* **ASSIGNMENT**
Where does the word "first" show up in the data? Please find each such line and copy it.

* **EXERCISE INPUTS**
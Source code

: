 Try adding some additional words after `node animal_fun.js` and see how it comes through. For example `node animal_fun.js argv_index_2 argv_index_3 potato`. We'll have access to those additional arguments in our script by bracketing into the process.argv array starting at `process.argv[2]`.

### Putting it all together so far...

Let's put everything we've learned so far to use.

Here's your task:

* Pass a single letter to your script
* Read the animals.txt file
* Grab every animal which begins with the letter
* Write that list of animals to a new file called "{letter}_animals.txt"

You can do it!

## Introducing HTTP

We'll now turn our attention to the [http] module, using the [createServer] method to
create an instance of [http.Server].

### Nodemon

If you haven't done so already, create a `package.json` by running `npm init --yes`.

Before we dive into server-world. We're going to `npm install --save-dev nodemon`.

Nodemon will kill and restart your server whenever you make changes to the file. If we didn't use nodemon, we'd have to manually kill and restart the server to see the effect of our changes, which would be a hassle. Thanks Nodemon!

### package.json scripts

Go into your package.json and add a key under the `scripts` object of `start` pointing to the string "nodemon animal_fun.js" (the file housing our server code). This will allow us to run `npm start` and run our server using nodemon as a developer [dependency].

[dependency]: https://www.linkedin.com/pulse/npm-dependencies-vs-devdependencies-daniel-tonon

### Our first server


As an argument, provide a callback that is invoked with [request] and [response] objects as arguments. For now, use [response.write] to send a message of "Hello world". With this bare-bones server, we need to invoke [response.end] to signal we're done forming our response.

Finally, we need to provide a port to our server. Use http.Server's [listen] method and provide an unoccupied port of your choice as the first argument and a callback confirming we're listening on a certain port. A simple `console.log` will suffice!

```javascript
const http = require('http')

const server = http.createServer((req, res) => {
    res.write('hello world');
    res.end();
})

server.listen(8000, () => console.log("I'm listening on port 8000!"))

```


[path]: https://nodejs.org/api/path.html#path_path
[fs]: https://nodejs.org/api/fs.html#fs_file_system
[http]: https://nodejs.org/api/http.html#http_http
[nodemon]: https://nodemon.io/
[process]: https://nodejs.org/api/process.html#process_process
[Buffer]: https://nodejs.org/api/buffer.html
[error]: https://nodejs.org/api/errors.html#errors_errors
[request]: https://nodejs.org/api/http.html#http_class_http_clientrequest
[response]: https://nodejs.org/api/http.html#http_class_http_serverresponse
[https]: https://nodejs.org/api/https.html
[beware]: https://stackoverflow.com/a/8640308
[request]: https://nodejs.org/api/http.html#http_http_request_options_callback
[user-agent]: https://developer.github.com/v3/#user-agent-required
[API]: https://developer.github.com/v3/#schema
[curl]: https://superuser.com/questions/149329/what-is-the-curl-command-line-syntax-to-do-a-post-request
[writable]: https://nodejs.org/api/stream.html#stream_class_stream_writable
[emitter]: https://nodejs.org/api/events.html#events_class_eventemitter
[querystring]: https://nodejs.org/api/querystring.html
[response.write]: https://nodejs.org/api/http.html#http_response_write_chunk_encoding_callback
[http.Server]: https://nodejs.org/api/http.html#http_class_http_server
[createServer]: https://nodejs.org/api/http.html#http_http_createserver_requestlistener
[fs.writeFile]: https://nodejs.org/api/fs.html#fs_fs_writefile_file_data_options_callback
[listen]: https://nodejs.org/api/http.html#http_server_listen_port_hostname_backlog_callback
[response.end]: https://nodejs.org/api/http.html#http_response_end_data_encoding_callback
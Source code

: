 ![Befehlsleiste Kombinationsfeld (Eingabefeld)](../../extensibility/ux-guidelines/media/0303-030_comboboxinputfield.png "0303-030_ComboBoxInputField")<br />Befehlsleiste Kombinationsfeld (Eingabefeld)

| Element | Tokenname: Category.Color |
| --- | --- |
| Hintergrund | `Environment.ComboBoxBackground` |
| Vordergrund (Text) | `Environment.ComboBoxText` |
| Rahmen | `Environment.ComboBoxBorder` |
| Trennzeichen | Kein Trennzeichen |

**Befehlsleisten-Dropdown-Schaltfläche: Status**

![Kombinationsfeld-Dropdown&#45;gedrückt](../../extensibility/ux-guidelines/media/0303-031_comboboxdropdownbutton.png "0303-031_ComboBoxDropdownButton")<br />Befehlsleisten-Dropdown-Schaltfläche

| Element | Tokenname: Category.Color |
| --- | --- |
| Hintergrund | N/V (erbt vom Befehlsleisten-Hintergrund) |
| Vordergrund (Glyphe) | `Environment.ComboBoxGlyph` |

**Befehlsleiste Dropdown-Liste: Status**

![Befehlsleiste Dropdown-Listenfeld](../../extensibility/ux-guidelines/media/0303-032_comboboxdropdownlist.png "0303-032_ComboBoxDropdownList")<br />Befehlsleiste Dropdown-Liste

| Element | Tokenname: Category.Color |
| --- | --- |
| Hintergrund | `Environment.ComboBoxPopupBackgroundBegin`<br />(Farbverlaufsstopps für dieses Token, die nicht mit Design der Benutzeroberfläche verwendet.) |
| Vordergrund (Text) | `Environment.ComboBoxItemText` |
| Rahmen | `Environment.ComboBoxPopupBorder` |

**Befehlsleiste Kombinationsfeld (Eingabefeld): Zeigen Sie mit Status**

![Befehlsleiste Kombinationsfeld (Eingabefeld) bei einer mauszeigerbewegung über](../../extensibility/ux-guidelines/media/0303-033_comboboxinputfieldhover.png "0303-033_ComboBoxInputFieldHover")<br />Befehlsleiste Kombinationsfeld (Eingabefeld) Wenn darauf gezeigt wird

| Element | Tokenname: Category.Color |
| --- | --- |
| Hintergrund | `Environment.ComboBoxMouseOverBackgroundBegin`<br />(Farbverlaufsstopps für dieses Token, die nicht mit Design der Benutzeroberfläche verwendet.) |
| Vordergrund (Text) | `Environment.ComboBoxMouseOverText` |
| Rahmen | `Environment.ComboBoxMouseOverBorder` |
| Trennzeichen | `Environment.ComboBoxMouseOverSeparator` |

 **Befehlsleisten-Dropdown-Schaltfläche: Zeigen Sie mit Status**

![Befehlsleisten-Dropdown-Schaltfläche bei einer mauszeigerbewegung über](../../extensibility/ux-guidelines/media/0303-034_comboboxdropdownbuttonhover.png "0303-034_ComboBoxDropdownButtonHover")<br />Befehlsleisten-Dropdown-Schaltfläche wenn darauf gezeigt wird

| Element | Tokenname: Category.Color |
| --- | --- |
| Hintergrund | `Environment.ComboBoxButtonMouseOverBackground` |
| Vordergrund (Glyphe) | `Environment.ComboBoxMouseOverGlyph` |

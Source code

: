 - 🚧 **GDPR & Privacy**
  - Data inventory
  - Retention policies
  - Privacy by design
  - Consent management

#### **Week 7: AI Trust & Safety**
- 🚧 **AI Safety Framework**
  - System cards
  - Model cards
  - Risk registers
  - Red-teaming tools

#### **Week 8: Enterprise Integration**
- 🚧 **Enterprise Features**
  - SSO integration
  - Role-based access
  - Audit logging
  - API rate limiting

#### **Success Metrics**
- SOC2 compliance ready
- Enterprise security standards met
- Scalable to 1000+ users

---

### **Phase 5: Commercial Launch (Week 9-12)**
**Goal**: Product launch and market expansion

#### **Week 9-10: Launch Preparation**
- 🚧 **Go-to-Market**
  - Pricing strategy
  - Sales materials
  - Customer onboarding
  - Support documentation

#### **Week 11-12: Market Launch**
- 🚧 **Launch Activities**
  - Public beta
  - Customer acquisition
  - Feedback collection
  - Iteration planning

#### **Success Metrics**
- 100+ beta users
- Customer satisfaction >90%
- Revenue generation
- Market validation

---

* **EXERCISE ANSWER**
### Our first server
Finally, we need to provide a port to our server. Use http.Server's [listen] method and provide an unoccupied port of your choice as the first argument and a callback confirming we're listening on a certain port. A simple `console.log` will suffice!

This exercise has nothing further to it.